|
VII
Будучи однажды в Риме, может быть, по торговым делам отца, долго наблюдал, как толпившиеся на паперти св. Петра нищие просили милостыню. — «О, если бы это и мне хоть раз испытать!» — подумал вдруг с такою завистью, с какою в жаркий летний день человек, стоящий на берегу, смотрит на купающихся в студеной воде, и с таким любопытством, с каким стоящий на самом краю пропасти и чувствующий ее притяжение заглядывает в пропасть.
А так как путь от мысли к делу у него всегда был краток, — только что подумал, — сделал: отвел одного из нищих в такое место, где никто не мог их видеть; скинул свое богатое платье и отдал ему, а сам надел его лохмотья; вернулся на паперть, стал с нищими в ряд и, протянув руку, сказал, не на родном итальянском, будничном, а на чужом, провансальском, праздничном языке «веселого знания», gaya scienza:
— Подайте ради Христа!
И первый поданный грош сладостно обжег ему руку, как первый поцелуй обжигает уста.
Когда же, набрав достаточно грошей, чтобы купить себе хлеба, отведал его, то впервые понял — вспомнил, что значит: хлеб ангельский ел человек (Пс. 77, 25).
Но утром на следующий день чего-то вдруг испугался или застыдился; купил себе платье, богаче прежнего, и, вернувшись в Ассизи, зажил по-старому: днем приказчик в лавке отца, а ночью вельможа в пиру.

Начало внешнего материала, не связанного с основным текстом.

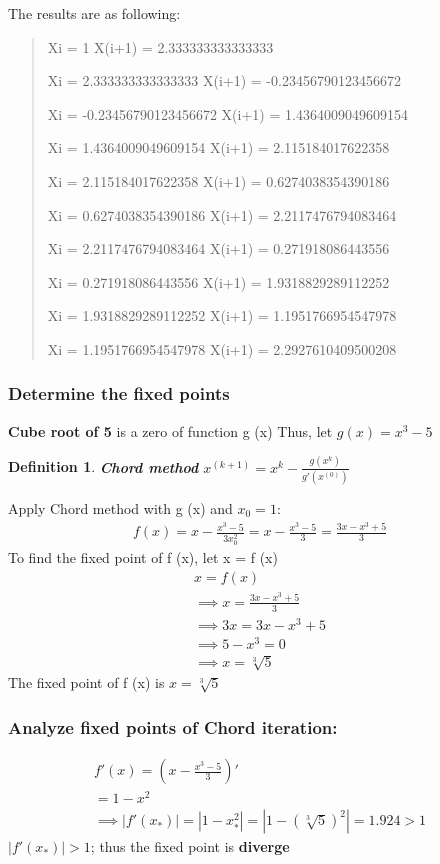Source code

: The results are as following:
\begin{quote}
Xi =  1
X(i+1) =  2.333333333333333 

Xi =  2.333333333333333
X(i+1) =  -0.23456790123456672 

Xi =  -0.23456790123456672
X(i+1) =  1.4364009049609154 

Xi =  1.4364009049609154
X(i+1) =  2.115184017622358 

Xi =  2.115184017622358
X(i+1) =  0.6274038354390186 

Xi =  0.6274038354390186
X(i+1) =  2.2117476794083464 

Xi =  2.2117476794083464
X(i+1) =  0.271918086443556 

Xi =  0.271918086443556
X(i+1) =  1.9318829289112252 

Xi =  1.9318829289112252
X(i+1) =  1.1951766954547978 

Xi =  1.1951766954547978
X(i+1) =  2.2927610409500208 
\end{quote}

\subsubsection{Determine the fixed points}
\textbf{Cube root of 5} is a zero of function g (x)
Thus, let $g(x) = x^{3} - 5$

\newtheorem{mydef}{Definition}
\begin{mydef}
\textbf{Chord method}
$x^{(k+1)} = x^{k} - \frac{g(x^{k})}{g'(x^{(0)})}$
\end{mydef}

Apply Chord method with g (x) and $x_0 = 1$:
\begin{align*}
    f(x) = x - \frac{x^{3} - 5}{3x_{0}^{2}}
    = x - \frac{x^{3} - 5}{3}
    = \frac{3x - x^{3} + 5}{3}
\end{align*}
To find the fixed point of f (x), let x = f (x)
\begin{align*}
    x = f(x) \\
    \implies x = \frac{3x - x^{3} + 5}{3} \\
    \implies 3x = 3x - x^{3} + 5 \\
    \implies 5 - x^{3} = 0 \\
    \implies x = \sqrt[3]{5}
\end{align*}
The fixed point of f (x) is $x = \sqrt[3]{5}$

\subsubsection{Analyze fixed points of Chord iteration:}
\begin{align*}
    f'(x) = (x - \frac{x^{3} - 5}{3})'\\
    = 1 - x^{2}\\
    \implies |f'(x_{*})| = |1 - x_{*}^{2}| = |1 - (\sqrt[3]{5})^{2}| = 1.924 > 1
\end{align*}
$|f'(x_{*})| > 1$; thus the fixed point is \textbf{diverge} 


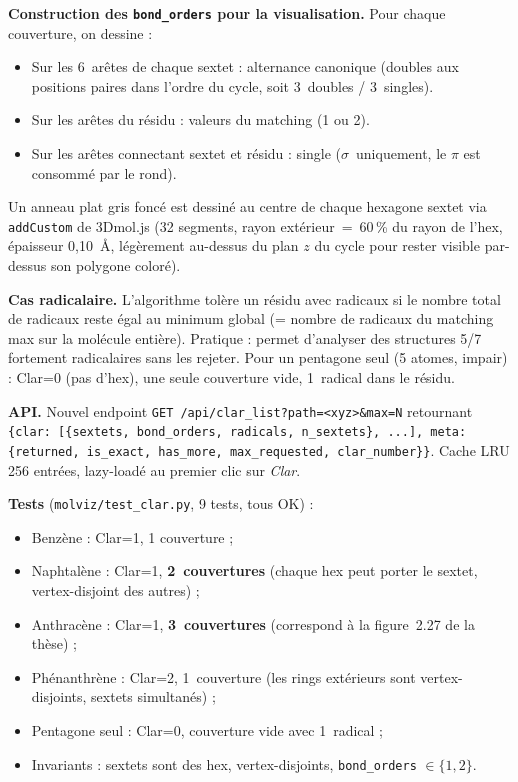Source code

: \textbf{Construction des \texttt{bond\_orders} pour la visualisation.}
Pour chaque couverture, on dessine :
\begin{itemize}
  \item Sur les 6~arêtes de chaque sextet : alternance canonique
    (doubles aux positions paires dans l'ordre du cycle, soit 3~doubles
    / 3~singles).
  \item Sur les arêtes du résidu : valeurs du matching (1 ou 2).
  \item Sur les arêtes connectant sextet et résidu : single
    ($\sigma$~uniquement, le $\pi$ est \og{}consommé\fg{} par le rond).
\end{itemize}
Un anneau plat gris foncé est dessiné au centre de chaque hexagone
sextet via \texttt{addCustom} de 3Dmol.js (32 segments, rayon
extérieur~=~60\,\% du rayon de l'hex, épaisseur 0{,}10~\AA, légèrement
au-dessus du plan $z$ du cycle pour rester visible par-dessus son
polygone coloré).

\textbf{Cas radicalaire.} L'algorithme tolère un résidu avec radicaux
si le nombre total de radicaux reste égal au minimum global (= nombre
de radicaux du matching max sur la molécule entière). Pratique : permet
d'analyser des structures 5/7 fortement radicalaires sans les rejeter.
Pour un pentagone seul (5 atomes, impair) : Clar=0 (pas d'hex), une
seule couverture vide, 1~radical dans le résidu.

\textbf{API.} Nouvel endpoint
\texttt{GET /api/clar\_list?path=<xyz>\&max=N} retournant
\texttt{\{clar: [\{sextets, bond\_orders, radicals, n\_sextets\}, ...],
meta: \{returned, is\_exact, has\_more, max\_requested, clar\_number\}\}}.
Cache LRU 256 entrées, lazy-loadé au premier clic sur \emph{Clar}.

\textbf{Tests} (\texttt{molviz/test\_clar.py}, 9 tests, tous OK) :
\begin{itemize}
  \item Benzène : Clar=1, 1 couverture ;
  \item Naphtalène : Clar=1, \textbf{2~couvertures} (chaque hex peut
    porter le sextet, vertex-disjoint des autres) ;
  \item Anthracène : Clar=1, \textbf{3~couvertures} (correspond à la
    figure~2.27 de la thèse) ;
  \item Phénanthrène : Clar=2, 1~couverture (les rings extérieurs sont
    vertex-disjoints, sextets simultanés) ;
  \item Pentagone seul : Clar=0, couverture vide avec 1~radical ;
  \item Invariants : sextets sont des hex, vertex-disjoints,
    \texttt{bond\_orders} $\in \{1,2\}$.
\end{itemize}

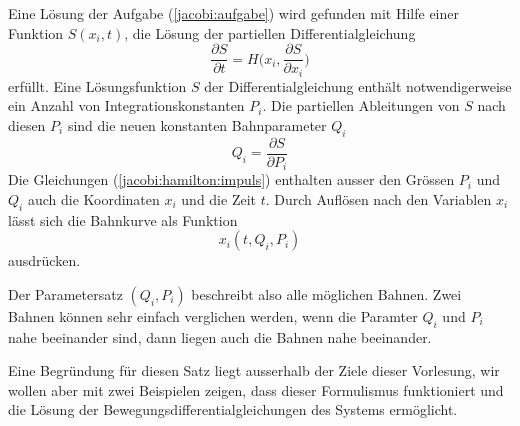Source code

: \begin{satz}
\label{jacobi:satz}
Eine Lösung der Aufgabe (\ref{jacobi:aufgabe}) wird gefunden mit
Hilfe einer Funktion $S(x_i, t)$, die Lösung der partiellen
Differentialgleichung
\begin{equation}
\frac{\partial S}{\partial t}
=
H\biggl(
x_i,
\frac{\partial S}{\partial x_i}
\biggr)
\label{jacobi:hamilton:dgl}
\end{equation}
erfüllt.
Eine Lösungsfunktion $S$ der Differentialgleichung enthält notwendigerweise
ein Anzahl von Integrationskonstanten $P_i$.
Die partiellen Ableitungen von $S$ nach diesen $P_i$
sind die neuen konstanten Bahnparameter $Q_i$
\begin{equation}
Q_i=\frac{\partial S}{\partial P_i}
\label{jacobi:hamilton:impuls}
\end{equation}
Die Gleichungen (\ref{jacobi:hamilton:impuls}) enthalten ausser den
Grössen $P_i$ und $Q_i$ auch die Koordinaten $x_i$ und die Zeit $t$.
Durch Auflösen nach den Variablen $x_i$ lässt sich die Bahnkurve
als Funktion
\[
x_i(t,Q_i,P_i)
\]
ausdrücken.
\end{satz}
Der Parametersatz $(Q_i,P_i)$ beschreibt also alle möglichen 
Bahnen. Zwei Bahnen können sehr einfach verglichen werden, wenn die
Paramter $Q_i$ und $P_i$ nahe beeinander sind, dann liegen auch
die Bahnen nahe beeinander.

Eine Begründung für diesen Satz liegt ausserhalb der Ziele
dieser Vorlesung, wir wollen aber mit zwei Beispielen zeigen,
dass dieser Formulismus funktioniert und die Lösung der
Bewegungsdifferentialgleichungen des Systems ermöglicht.

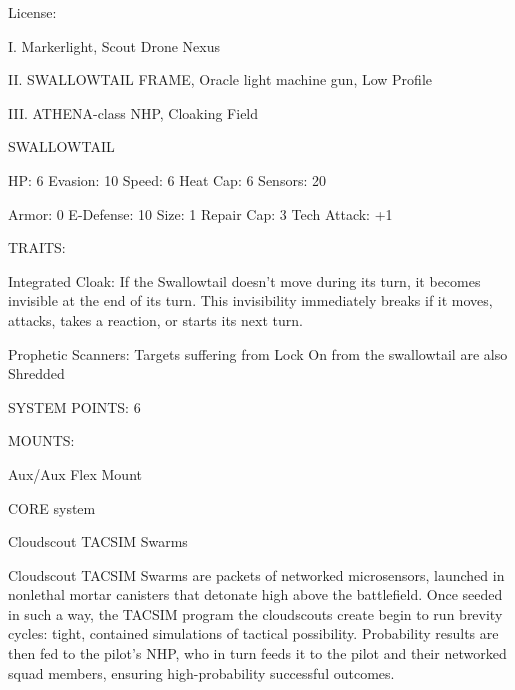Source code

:                                                      License:
 

                                                                                                                


I. Markerlight, Scout Drone Nexus
 
II. SWALLOWTAIL FRAME,  Oracle light machine gun, Low Profile
 
III. ATHENA-class NHP, Cloaking Field
 

                                                SWALLOWTAIL 

  HP: 6           Evasion: 10                            Speed: 6            Heat Cap: 6         Sensors: 20 

  Armor: 0        E-Defense: 10                          Size: 1             Repair Cap: 3       Tech Attack:  
                                                                                                 +1 

                                                      TRAITS: 

  Integrated Cloak: If the Swallowtail doesn’t move during its turn, it becomes invisible at the end of its  
  turn. This invisibility immediately breaks if it moves, attacks, takes a reaction, or starts its next turn.
 
  Prophetic Scanners: Targets suffering from Lock On from the swallowtail are also Shredded 

                                               SYSTEM POINTS: 6 

                                                     MOUNTS: 

  Aux/Aux                                                 Flex Mount 

                                                   CORE system 

                                          Cloudscout TACSIM Swarms  

  Cloudscout TACSIM Swarms are packets of networked microsensors, launched in nonlethal mortar  
  canisters that detonate high above the battlefield. Once seeded in such a way, the TACSIM program the  
  cloudscouts create begin to run brevity cycles: tight, contained simulations of tactical possibility.  
  Probability results are then fed to the pilot’s NHP, who in turn feeds it to the pilot and their networked  
  squad members, ensuring high-probability successful outcomes.       

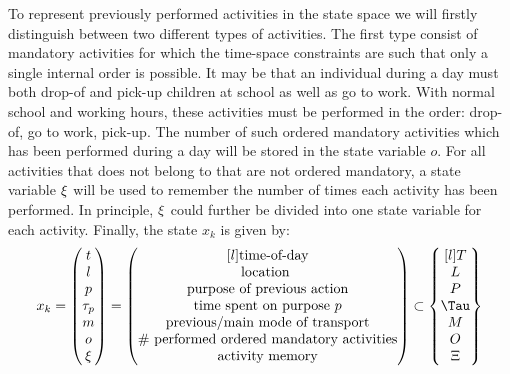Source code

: To represent previously performed activities in the state space we will firstly distinguish between two different types of activities. The first type consist of mandatory activities for which the time-space constraints are such that only a single internal order is possible. It may be that an individual during a day must both drop-of and pick-up children at school as well as go to work. With normal school and working hours, these activities must be performed in the order: drop-of, go to work, pick-up. The number of such ordered mandatory activities which has been performed during a day will be stored in the state variable $o$. For all activities that does not belong to that are not ordered mandatory, a state variable $\xi$ will be used to remember the number of times each activity has been performed. In principle, $\xi$ could further be divided into one state variable for each activity. Finally, the state $x_k$ is given by:
\begin{equation}
    x_k = \begin{pmatrix}
    t \\
    l \\
    p \\
    \atime_p\\
    m \\
    o \\
    \amem
    \end{pmatrix} =
    \begin{pmatrix*}[l]
    \text{time-of-day} \\
    \text{location } \\
    \text{purpose of previous action} \\
    \text{time spent on purpose $p$} \\
    \text{previous/main mode of transport} \\
    \text{\# performed ordered mandatory activities} \\
    \text{activity memory} \\
    \end{pmatrix*}
    \subset
    \begin{Bmatrix*}[l]
    T \\
    L \\
    P \\
    \Tau \\
    M \\
    O \\
    \Xi 
    \end{Bmatrix*}
\end{equation}

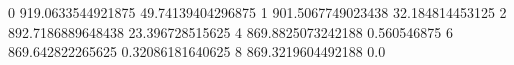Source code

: 0 919.0633544921875 49.74139404296875
1 901.5067749023438 32.184814453125
2 892.7186889648438 23.396728515625
4 869.8825073242188 0.560546875
6 869.642822265625 0.32086181640625
8 869.3219604492188 0.0
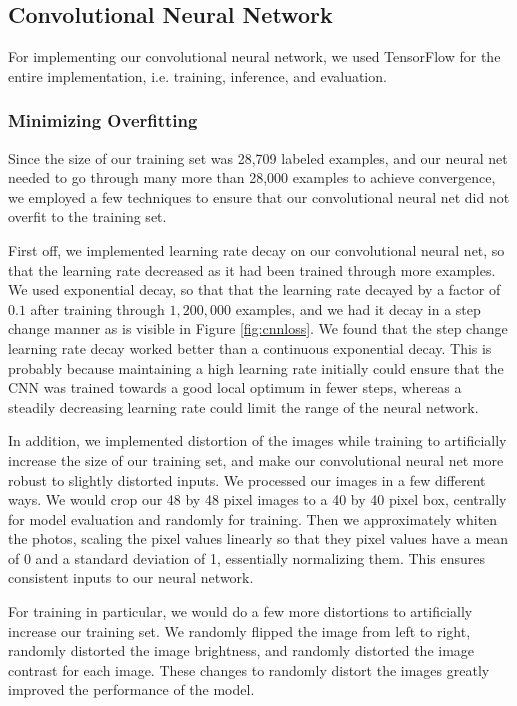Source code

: \documentclass[11pt, twocolumn, twoside]{article}
\begin{document}
\subsection{Convolutional Neural Network}

For implementing our convolutional neural network, we used TensorFlow for the entire implementation, i.e. training, inference, and evaluation.

\subsubsection{Minimizing Overfitting}

Since the size of our training set was 28,709 labeled examples, and our neural net needed to go through many more than 28,000 examples to achieve convergence, we employed a few techniques to ensure that our convolutional neural net did not overfit to the training set.

First off, we implemented learning rate decay on our convolutional neural net, so that the learning rate decreased as it had been trained through more examples. We used exponential decay, so that that the learning rate decayed by a factor of $0.1$ after training through $1,200,000$ examples, and we had it decay in a step change manner as is visible in Figure \ref{fig:cnnloss}. We found that the step change learning rate decay worked better than a continuous exponential decay. This is probably because maintaining a high learning rate initially could ensure that the CNN was trained towards a good local optimum in fewer steps, whereas a steadily decreasing learning rate could limit the range of the neural network.

In addition, we implemented distortion of the images while training to artificially increase the size of our training set, and make our convolutional neural net more robust to slightly distorted inputs. We processed our images in a few different ways. We would crop our 48 by 48 pixel images to a 40 by 40 pixel box, centrally for model evaluation and randomly for training. Then we approximately whiten the photos, scaling the pixel values linearly so that they pixel values have a mean of 0 and a standard deviation of 1, essentially normalizing them. This ensures consistent inputs to our neural network.

For training in particular, we would do a few more distortions to artificially increase our training set. We randomly flipped the image from left to right, randomly distorted the image brightness, and 	randomly distorted the image contrast for each image. These changes to randomly distort the images greatly improved the performance of the model.
\end{document}
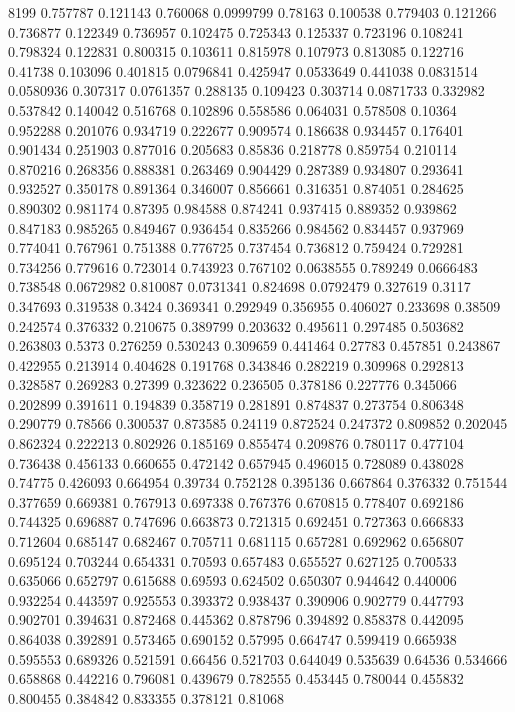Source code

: 8199
0.757787 0.121143
0.760068 0.0999799
0.78163 0.100538
0.779403 0.121266
0.736877 0.122349
0.736957 0.102475
0.725343 0.125337
0.723196 0.108241
0.798324 0.122831
0.800315 0.103611
0.815978 0.107973
0.813085 0.122716
0.41738 0.103096
0.401815 0.0796841
0.425947 0.0533649
0.441038 0.0831514
0.0580936 0.307317
0.0761357 0.288135
0.109423 0.303714
0.0871733 0.332982
0.537842 0.140042
0.516768 0.102896
0.558586 0.064031
0.578508 0.10364
0.952288 0.201076
0.934719 0.222677
0.909574 0.186638
0.934457 0.176401
0.901434 0.251903
0.877016 0.205683
0.85836 0.218778
0.859754 0.210114
0.870216 0.268356
0.888381 0.263469
0.904429 0.287389
0.934807 0.293641
0.932527 0.350178
0.891364 0.346007
0.856661 0.316351
0.874051 0.284625
0.890302 0.981174
0.87395 0.984588
0.874241 0.937415
0.889352 0.939862
0.847183 0.985265
0.849467 0.936454
0.835266 0.984562
0.834457 0.937969
0.774041 0.767961
0.751388 0.776725
0.737454 0.736812
0.759424 0.729281
0.734256 0.779616
0.723014 0.743923
0.767102 0.0638555
0.789249 0.0666483
0.738548 0.0672982
0.810087 0.0731341
0.824698 0.0792479
0.327619 0.3117
0.347693 0.319538
0.3424 0.369341
0.292949 0.356955
0.406027 0.233698
0.38509 0.242574
0.376332 0.210675
0.389799 0.203632
0.495611 0.297485
0.503682 0.263803
0.5373 0.276259
0.530243 0.309659
0.441464 0.27783
0.457851 0.243867
0.422955 0.213914
0.404628 0.191768
0.343846 0.282219
0.309968 0.292813
0.328587 0.269283
0.27399 0.323622
0.236505 0.378186
0.227776 0.345066
0.202899 0.391611
0.194839 0.358719
0.281891 0.874837
0.273754 0.806348
0.290779 0.78566
0.300537 0.873585
0.24119 0.872524
0.247372 0.809852
0.202045 0.862324
0.222213 0.802926
0.185169 0.855474
0.209876 0.780117
0.477104 0.736438
0.456133 0.660655
0.472142 0.657945
0.496015 0.728089
0.438028 0.74775
0.426093 0.664954
0.39734 0.752128
0.395136 0.667864
0.376332 0.751544
0.377659 0.669381
0.767913 0.697338
0.767376 0.670815
0.778407 0.692186
0.744325 0.696887
0.747696 0.663873
0.721315 0.692451
0.727363 0.666833
0.712604 0.685147
0.682467 0.705711
0.681115 0.657281
0.692962 0.656807
0.695124 0.703244
0.654331 0.70593
0.657483 0.655527
0.627125 0.700533
0.635066 0.652797
0.615688 0.69593
0.624502 0.650307
0.944642 0.440006
0.932254 0.443597
0.925553 0.393372
0.938437 0.390906
0.902779 0.447793
0.902701 0.394631
0.872468 0.445362
0.878796 0.394892
0.858378 0.442095
0.864038 0.392891
0.573465 0.690152
0.57995 0.664747
0.599419 0.665938
0.595553 0.689326
0.521591 0.66456
0.521703 0.644049
0.535639 0.64536
0.534666 0.658868
0.442216 0.796081
0.439679 0.782555
0.453445 0.780044
0.455832 0.800455
0.384842 0.833355
0.378121 0.81068
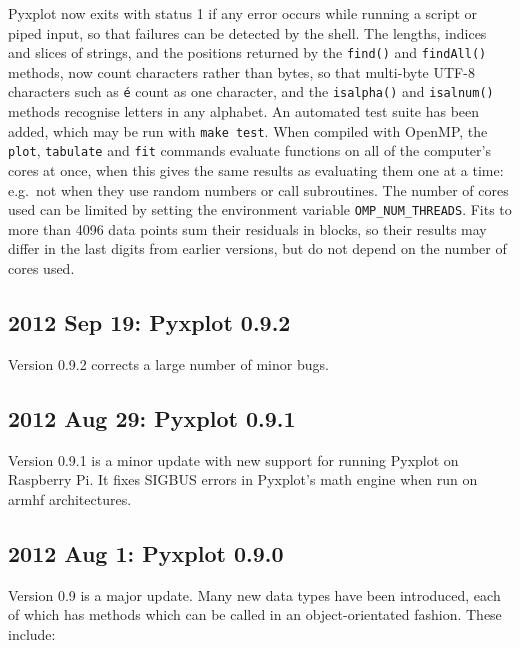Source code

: \noindent Pyxplot now exits with status 1 if any error occurs while running a script or piped input, so that failures can be detected by the shell. The lengths, indices and slices of strings, and the positions returned by the {\tt find()} and {\tt findAll()} methods, now count characters rather than bytes, so that multi-byte UTF-8 characters such as {\tt \'e} count as one character, and the {\tt isalpha()} and {\tt isalnum()} methods recognise letters in any alphabet. An automated test suite has been added, which may be run with {\tt make test}. When compiled with OpenMP, the {\tt plot}, {\tt tabulate} and {\tt fit} commands evaluate functions on all of the computer's cores at once, when this gives the same results as evaluating them one at a time: e.g.\ not when they use random numbers or call subroutines. The number of cores used can be limited by setting the environment variable {\tt OMP\_NUM\_THREADS}. Fits to more than 4096 data points sum their residuals in blocks, so their results may differ in the last digits from earlier versions, but do not depend on the number of cores used.

\subsection*{2012 Sep 19: Pyxplot 0.9.2}

Version 0.9.2 corrects a large number of minor bugs.

\subsection*{2012 Aug 29: Pyxplot 0.9.1}

Version 0.9.1 is a minor update with new support for running Pyxplot on Raspberry Pi. It fixes SIGBUS errors in Pyxplot's math engine when run on armhf architectures.

\subsection*{2012 Aug 1: Pyxplot 0.9.0}

Version 0.9 is a major update. Many new data types have been introduced, each
of which has methods which can be called in an object-orientated fashion. These
include:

Но опыт сделал недаром: узнал, что если будет слишком жарко, то может окунуться в студеную воду; и если кинется в пропасть, то не упадет, а полетит, как птица на крыльях.
VIII
В 1202 году, во время войны Ассизи с Перуджией, двадцатилетний Франциск, сражавшийся с рыцарской доблестью в первых рядах войска, взят был в плен и посажен в тюрьму, где просидел целый год. Но между тем, как все остальные заключенные с ним, пленники сетовали горько на судьбу свою и унывали, он один веселился, напевая все одну и ту же песенку:
Жду себе такого счастья,
Что и горе в счастье мне!
А когда спрашивали его остальные унывавшие с досадой: «Чему ты веселишься, дурак?» — отвечал всегда одно и то же: «Тому, что тело мое в цепях, а душа на свободе».
Все, наконец, решили, что он «не в своем уме» или в самом деле «дурак», и, слушая песенку его, только отплевывались: «Что возьмешь с дурака!»
Вернувшись из плена в Ассизи, зажил опять по-старому, так же как тогда, вернувшись из Рима. Но смутное воспоминание о том, что было и будет, — яснело в душе его, как в темной, с закрытыми ставнями, комнате рассветающий день.
IX
С детства, наслушавшись провансальских песен и сказок о короле Артуре и рыцарях Круглого Стола, о Роланде и Карле Великом, мечтал он о таких же, и для себя, рыцарских подвигах.
«Буду велик, — говорил иногда, подвыпивши, друзьям своим, на пирах, — буду велик, больше Артура, больше Роланда, больше Карла Великого, и Александра, и Цезаря, — больше всех людей на земле!»
И вдруг умолкал, вспоминая, может быть, с ужасом пророчество матери, монны Пики Простейшей: «сыном Божьим будет мой сын!»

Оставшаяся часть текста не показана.